#### [Your goal]
Every entry is to be returned exactly as it stands; the pictures are to be dropped.

[Entries taken from a collection]
((
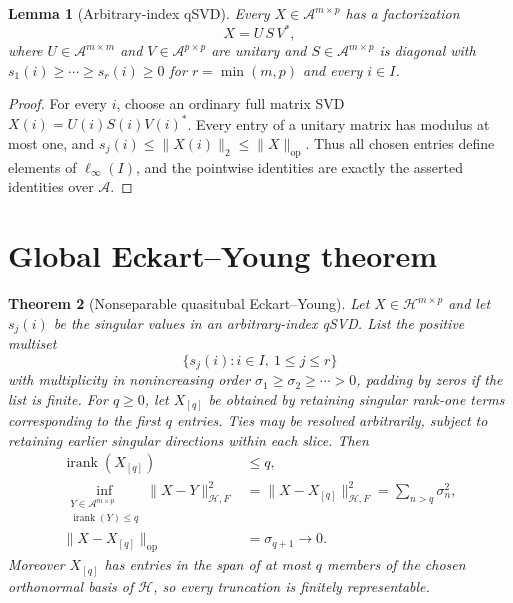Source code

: \documentclass[11pt]{article}
\newtheorem{theorem}{Theorem}
\newtheorem{lemma}[theorem]{Lemma}
\newcommand{\A}{\mathcal A}
\newcommand{\Hh}{\mathcal H}
\newcommand{\irank}{\operatorname{irank}}
\begin{document}
\begin{lemma}[Arbitrary-index qSVD]
Every $X\in\A^{m\times p}$ has a factorization
\[
 X=U\,S\,V^*,
\]
where $U\in\A^{m\times m}$ and $V\in\A^{p\times p}$ are unitary and
$S\in\A^{m\times p}$ is diagonal with
$s_1(i)\ge\cdots\ge s_r(i)\ge0$ for $r=\min(m,p)$ and every $i\in I$.
\end{lemma}

\begin{proof}
For every $i$, choose an ordinary full matrix SVD
$X(i)=U(i)S(i)V(i)^*$.  Every entry of a unitary matrix has modulus at most
one, and $s_j(i)\le\|X(i)\|_2\le\|X\|_{\mathrm{op}}$.  Thus all chosen
entries define elements of $\ell_\infty(I)$, and the pointwise identities are
exactly the asserted identities over $\A$.
\end{proof}

\section{Global Eckart--Young theorem}

\begin{theorem}[Nonseparable quasitubal Eckart--Young]
Let $X\in\Hh^{m\times p}$ and let $s_j(i)$ be the singular values in an
arbitrary-index qSVD.  List the positive multiset
\[
 \{s_j(i):i\in I,\ 1\le j\le r\}
\]
with multiplicity in nonincreasing order
$\sigma_1\ge\sigma_2\ge\cdots>0$, padding by zeros if the list is finite.
For $q\ge0$, let $X_{[q]}$ be obtained by retaining singular rank-one terms
corresponding to the first $q$ entries.  Ties may be resolved arbitrarily,
subject to retaining earlier singular directions within each slice.  Then
\begin{align*}
 \irank(X_{[q]})&\le q,\\
 \inf_{\substack{Y\in\A^{m\times p}\\\irank(Y)\le q}}
 \|X-Y\|_{\Hh,F}^2
 &=\|X-X_{[q]}\|_{\Hh,F}^2
 =\sum_{n>q}\sigma_n^2,\\
 \|X-X_{[q]}\|_{\mathrm{op}}&=\sigma_{q+1}\longrightarrow0.
\end{align*}
Moreover $X_{[q]}$ has entries in the span of at most $q$ members of the
chosen orthonormal basis of $\Hh$, so every truncation is finitely
representable.
\end{theorem}
\end{document}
))
#### [Task output]
Source code

: \documentclass[11pt]{article}
\newtheorem{theorem}{Theorem}
\newtheorem{lemma}[theorem]{Lemma}
\newcommand{\A}{\mathcal A}
\newcommand{\Hh}{\mathcal H}
\newcommand{\irank}{\operatorname{irank}}
\begin{document}
\begin{lemma}[Arbitrary-index qSVD]
Every $X\in\A^{m\times p}$ has a factorization
\[
 X=U\,S\,V^*,
\]
where $U\in\A^{m\times m}$ and $V\in\A^{p\times p}$ are unitary and
$S\in\A^{m\times p}$ is diagonal with
$s_1(i)\ge\cdots\ge s_r(i)\ge0$ for $r=\min(m,p)$ and every $i\in I$.
\end{lemma}

\begin{proof}
For every $i$, choose an ordinary full matrix SVD
$X(i)=U(i)S(i)V(i)^*$.  Every entry of a unitary matrix has modulus at most
one, and $s_j(i)\le\|X(i)\|_2\le\|X\|_{\mathrm{op}}$.  Thus all chosen
entries define elements of $\ell_\infty(I)$, and the pointwise identities are
exactly the asserted identities over $\A$.
\end{proof}

\section{Global Eckart--Young theorem}

\begin{theorem}[Nonseparable quasitubal Eckart--Young]
Let $X\in\Hh^{m\times p}$ and let $s_j(i)$ be the singular values in an
arbitrary-index qSVD.  List the positive multiset
\[
 \{s_j(i):i\in I,\ 1\le j\le r\}
\]
with multiplicity in nonincreasing order
$\sigma_1\ge\sigma_2\ge\cdots>0$, padding by zeros if the list is finite.
For $q\ge0$, let $X_{[q]}$ be obtained by retaining singular rank-one terms
corresponding to the first $q$ entries.  Ties may be resolved arbitrarily,
subject to retaining earlier singular directions within each slice.  Then
\begin{align*}
 \irank(X_{[q]})&\le q,\\
 \inf_{\substack{Y\in\A^{m\times p}\\\irank(Y)\le q}}
 \|X-Y\|_{\Hh,F}^2
 &=\|X-X_{[q]}\|_{\Hh,F}^2
 =\sum_{n>q}\sigma_n^2,\\
 \|X-X_{[q]}\|_{\mathrm{op}}&=\sigma_{q+1}\longrightarrow0.
\end{align*}
Moreover $X_{[q]}$ has entries in the span of at most $q$ members of the
chosen orthonormal basis of $\Hh$, so every truncation is finitely
representable.
\end{theorem}
\end{document}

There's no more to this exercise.